(Provided records):
=== Section Start ===
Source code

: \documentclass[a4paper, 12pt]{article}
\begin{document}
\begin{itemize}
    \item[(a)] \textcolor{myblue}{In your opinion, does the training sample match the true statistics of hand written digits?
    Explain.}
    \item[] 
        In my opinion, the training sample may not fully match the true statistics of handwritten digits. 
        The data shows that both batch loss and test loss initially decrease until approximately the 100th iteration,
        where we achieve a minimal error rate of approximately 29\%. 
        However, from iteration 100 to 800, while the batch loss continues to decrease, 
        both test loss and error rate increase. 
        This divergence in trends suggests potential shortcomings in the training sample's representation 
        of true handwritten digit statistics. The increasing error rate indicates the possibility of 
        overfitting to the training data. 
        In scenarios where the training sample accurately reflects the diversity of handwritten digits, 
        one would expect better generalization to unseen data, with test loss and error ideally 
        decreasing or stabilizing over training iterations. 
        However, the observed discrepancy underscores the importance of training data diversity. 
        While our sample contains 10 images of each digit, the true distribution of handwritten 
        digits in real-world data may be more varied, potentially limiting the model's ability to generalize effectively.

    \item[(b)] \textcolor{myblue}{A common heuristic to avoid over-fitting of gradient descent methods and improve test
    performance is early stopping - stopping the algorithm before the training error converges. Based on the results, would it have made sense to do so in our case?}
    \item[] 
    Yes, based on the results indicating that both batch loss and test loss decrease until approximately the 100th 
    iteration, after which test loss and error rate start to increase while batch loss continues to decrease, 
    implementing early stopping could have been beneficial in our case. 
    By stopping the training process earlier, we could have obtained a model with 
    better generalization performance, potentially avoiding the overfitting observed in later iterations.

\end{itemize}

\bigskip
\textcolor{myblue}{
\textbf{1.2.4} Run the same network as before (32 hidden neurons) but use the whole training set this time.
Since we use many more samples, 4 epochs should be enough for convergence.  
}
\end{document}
=== Section End ===
Once the line with "The data shows" is found in the records above, print exactly that line and every line after it through the line with "This divergence in".

        The data shows that both batch loss and test loss initially decrease until approximately the 100th iteration,
        where we achieve a minimal error rate of approximately 29\%. 
        However, from iteration 100 to 800, while the batch loss continues to decrease, 
        both test loss and error rate increase. 
        This divergence in trends suggests potential shortcomings in the training sample's representation 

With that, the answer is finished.